Born in Lebanon, Bahia Shehab has a long list of accolades. She is an artist, designer, art historian, associate professor of design and founder of the graphic design program at The American University in Cairo, the first Arab woman to receive the UNESCO-Sharjah Prize for Arab Culture, a former TED fellow and Senior fellow, and while the list could go on for quite some time, you get the idea.
Most recently though, she was an artist in residence at Shangri La. From Aug. 9-22, she studied Doris Duke’s collection of Islamic art and also installed an onsite mural called My People. On Sept. 27, her residency will culminate with the opening of an exhibition in the Arts of Islamic Gallery. Earlier this month, Shehab stopped by the museum to tell us more about the upcoming exhibition.
Tell me about the exhibition you’re installing.

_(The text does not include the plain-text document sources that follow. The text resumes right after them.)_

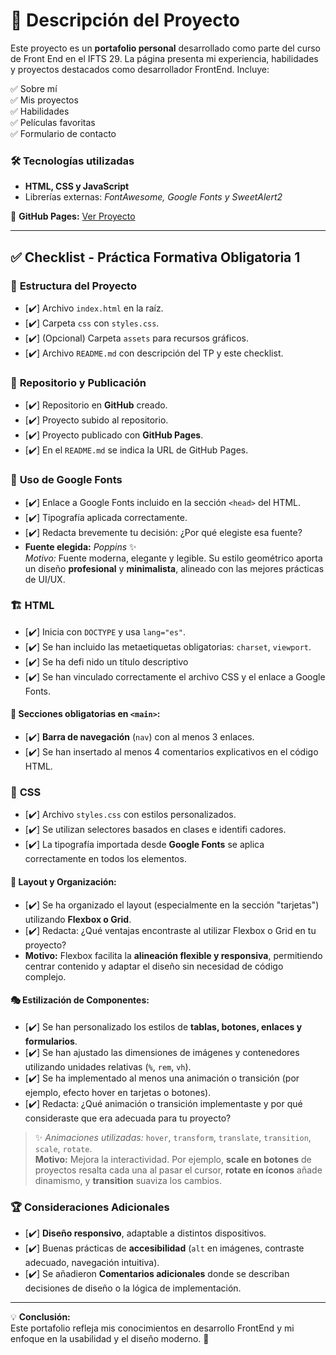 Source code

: # 📌 Descripción del Proyecto

Este proyecto es un **portafolio personal** desarrollado como parte del curso de Front End en el IFTS 29. La página presenta mi experiencia, habilidades y proyectos destacados como desarrollador FrontEnd. Incluye:

✅ Sobre mí  
✅ Mis proyectos  
✅ Habilidades  
✅ Películas favoritas  
✅ Formulario de contacto  

### 🛠️ Tecnologías utilizadas
- **HTML, CSS y JavaScript**
- Librerías externas: *FontAwesome, Google Fonts y SweetAlert2*

🔗 **GitHub Pages:** [Ver Proyecto](https://gustavobaranda.github.io/PFO-1-IFTS-N-29/)

---

## ✅ Checklist - Práctica Formativa Obligatoria 1

### 📂 **Estructura del Proyecto**
- [✔️] Archivo `index.html` en la raíz.
- [✔️] Carpeta `css` con `styles.css`.
- [✔️] (Opcional) Carpeta `assets` para recursos gráficos.
- [✔️] Archivo `README.md` con descripción del TP y este checklist.

### 📌 **Repositorio y Publicación**
- [✔️] Repositorio en **GitHub** creado.
- [✔️] Proyecto subido al repositorio.
- [✔️] Proyecto publicado con **GitHub Pages**.
- [✔️] En el `README.md` se indica la URL de GitHub Pages.

### 🎨 **Uso de Google Fonts**
- [✔️] Enlace a Google Fonts incluido en la sección `<head>` del HTML.
- [✔️] Tipografía aplicada correctamente.
- [✔️] Redacta brevemente tu decisión: ¿Por qué elegiste esa fuente?
- **Fuente elegida:** *Poppins* ✨  
  _Motivo:_ Fuente moderna, elegante y legible. Su estilo geométrico aporta un diseño **profesional** y **minimalista**, alineado con las mejores prácticas de UI/UX.

### 🏗️ **HTML**
- [✔️] Inicia con `DOCTYPE` y usa `lang="es"`.
- [✔️] Se han incluido las metaetiquetas obligatorias: `charset`, `viewport`.
- [✔️] Se ha defi nido un título descriptivo
- [✔️] Se han vinculado correctamente el archivo CSS y el enlace a Google Fonts.

#### 🔹 **Secciones obligatorias en `<main>`:**
- [✔️] **Barra de navegación** (`nav`) con al menos 3 enlaces.
- [✔️] Se han insertado al menos 4 comentarios explicativos en el código HTML.

### 🎨 **CSS**
- [✔️] Archivo `styles.css` con estilos personalizados.
- [✔️] Se utilizan selectores basados en clases e identifi cadores.
- [✔️] La tipografía importada desde **Google Fonts** se aplica correctamente en todos los elementos. 

#### 📐 **Layout y Organización:**
- [✔️] Se ha organizado el layout (especialmente en la sección "tarjetas") utilizando **Flexbox o Grid**.
- [✔️] Redacta: ¿Qué ventajas encontraste al utilizar Flexbox o Grid en tu proyecto?
- **Motivo:** Flexbox facilita la **alineación flexible y responsiva**, permitiendo centrar contenido y adaptar el diseño sin necesidad de código complejo.

#### 🎭 **Estilización de Componentes:**
- [✔️] Se han personalizado los estilos de **tablas, botones, enlaces y formularios**.
- [✔️] Se han ajustado las dimensiones de imágenes y contenedores utilizando unidades relativas (`%`, `rem`, `vh`).
- [✔️] Se ha implementado al menos una animación o transición (por ejemplo, efecto hover en tarjetas o botones).
- [✔️] Redacta: ¿Qué animación o transición implementaste y por qué consideraste que era adecuada para tu proyecto?
> ✨ *Animaciones utilizadas:* `hover`, `transform`, `translate`, `transition`, `scale`, `rotate`.  
> **Motivo:** Mejora la interactividad. Por ejemplo, **scale en botones** de proyectos resalta cada una al pasar el cursor, **rotate en íconos** añade dinamismo, y **transition** suaviza los cambios.

### 🏆 **Consideraciones Adicionales**
- [✔️] **Diseño responsivo**, adaptable a distintos dispositivos.
- [✔️] Buenas prácticas de **accesibilidad** (`alt` en imágenes, contraste adecuado, navegación intuitiva).
- [✔️] Se añadieron **Comentarios adicionales** donde se describan decisiones de diseño o la lógica de implementación.

---

💡 **Conclusión:**  
Este portafolio refleja mis conocimientos en desarrollo FrontEnd y mi enfoque en la usabilidad y el diseño moderno. 🚀


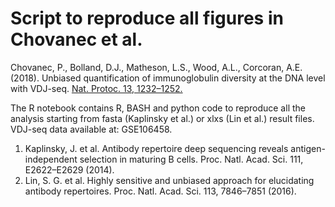 # Script to reproduce all figures in Chovanec et al.

Chovanec, P., Bolland, D.J., Matheson, L.S., Wood, A.L., Corcoran, A.E. (2018). Unbiased quantification of immunoglobulin diversity at the DNA level with VDJ-seq. [Nat. Protoc. 13, 1232–1252.](https://doi.org/10.1038/nprot.2018.021)

The R notebook contains R, BASH and python code to reproduce all the analysis starting from fasta (Kaplinsky et al.) or xlxs (Lin et al.) result files. VDJ-seq data available at: GSE106458.

1. Kaplinsky, J. et al. Antibody repertoire deep sequencing reveals antigen-independent selection in maturing B cells. Proc. Natl. Acad. Sci. 111, E2622–E2629 (2014).
2. Lin, S. G. et al. Highly sensitive and unbiased approach for elucidating antibody repertoires. Proc. Natl. Acad. Sci. 113, 7846–7851 (2016).
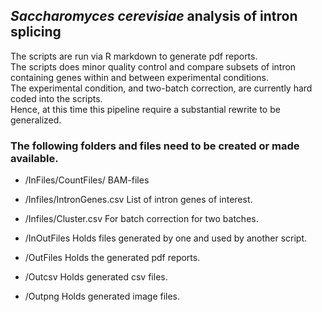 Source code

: ## *Saccharomyces cerevisiae* analysis of intron splicing

The scripts are run via R markdown to generate pdf reports.\
The scripts does minor quality control and compare subsets of intron containing genes within and between experimental conditions.\
The experimental condition, and two-batch correction, are currently hard coded into the scripts.\
Hence, at this time this pipeline require a substantial rewrite to be generalized.

### The following folders and files need to be created or made available.

-   /InFiles/CountFiles/ BAM-files

-   /Infiles/IntronGenes.csv List of intron genes of interest.

-   /Infiles/Cluster.csv For batch correction for two batches.

-   /InOutFiles Holds files generated by one and used by another script.

-   /OutFiles Holds the generated pdf reports.

-   /Outcsv Holds generated csv files.

-   /Outpng Holds generated image files.
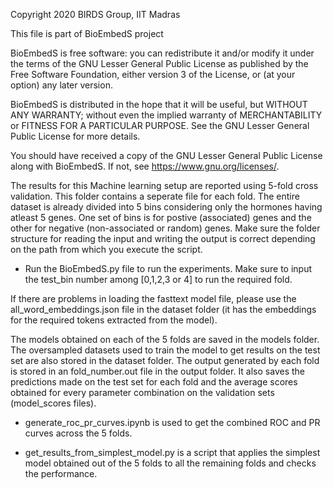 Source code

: Copyright 2020 BIRDS Group, IIT Madras

This file is part of BioEmbedS project

BioEmbedS is free software: you can redistribute it and/or modify
it under the terms of the GNU Lesser General Public License as published by
the Free Software Foundation, either version 3 of the License, or
(at your option) any later version.

BioEmbedS is distributed in the hope that it will be useful,
but WITHOUT ANY WARRANTY; without even the implied warranty of
MERCHANTABILITY or FITNESS FOR A PARTICULAR PURPOSE.  See the
GNU Lesser General Public License for more details.

You should have received a copy of the GNU Lesser General Public License
along with BioEmbedS.  If not, see <https://www.gnu.org/licenses/>.


The results for this Machine learning setup are reported using 5-fold cross validation. This folder contains a seperate file for each fold.
The entire dataset is already divided into 5 bins considering only the hormones having atleast 5 genes. One set of bins is for postive (associated) genes and the other for negative (non-associated or random) genes. Make sure the folder structure for reading the input and writing the output is correct depending on the path from which you execute the script.

- Run the BioEmbedS.py file to run the experiments. Make sure to input the test_bin number among [0,1,2,3 or 4] to run the required fold. 

If there are problems in loading the fasttext model file, please use the all_word_embeddings.json file in the dataset folder (it has the embeddings for the required tokens extracted from the model).

The models obtained on each of the 5 folds are saved in the models folder.
The oversampled datasets used to train the model to get results on the test set are also stored in the dataset folder.
The output generated by each fold is stored in an fold_number.out file in the output folder. It also saves the predictions made on the test set for each fold and the average scores obtained for every parameter combination on the validation sets (model_scores files).

- generate_roc_pr_curves.ipynb is used to get the combined ROC and PR curves across the 5 folds.

- get_results_from_simplest_model.py is a script that applies the simplest model obtained out of the 5 folds to all the remaining folds and checks the performance.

The exhibition is called The Reflections of Shangri La and as an artist and also as an Islamic art historian, it was intriguing for me to look at the collection through the eyes of the woman who has put it together… I noticed that in a lot of the artwork that she collected, there are women but many of them are very small or miniature illustrations. But they do depict the life of women from different dynasties, so you have a woman who is a courtesan dancing in a court or a woman who is sitting in her house having a drink with her cat, a woman who is weaving, a woman who is reading—but they are always hidden and on small artifacts in different parts of the collection. But by bringing them together and having them on display and blowing their size up, you get to really see the life of these women and you can reflect on their daily activities, their social status, the way they dress, how they made themselves beautiful—but it also makes you look at them as women and not as the other, and this a very important message that I’d like the viewers to see. These small women have been blown almost to the size of a real-life human being so when you walk into the room, you are meeting the women of Shangri La, who are the women of different dynasties of the different centuries of Islamic rule.
How many women are going to be featured?
Somewhere between 18 and 15.
What do you want viewers to feel or think when they see your exhibition?
Actually, we are going to install a mirror between the women. So when you walk in, I want you to relate if you are a woman. You would feel empowered by that space, you would feel comfortable, but also you would relate to the humanity of the artwork of these other women from different backgrounds.
How does activism lend a hand to your artwork?
Women. I think women’s rights are human rights but I think we need more of a push for it because we’re always struggling in the workplace, as mothers, as working women. This is a global thing, it’s not limited to one part of the world. Women are not getting equal pay from most of the world. Women are not getting proper maternity leave in all of the world, they’re not getting breastfeeding rights in parts of the world, so basic human rights to me are very important and that aspect, just showing women, other women, and showing them empowered in an exhibition space, that is very important for me.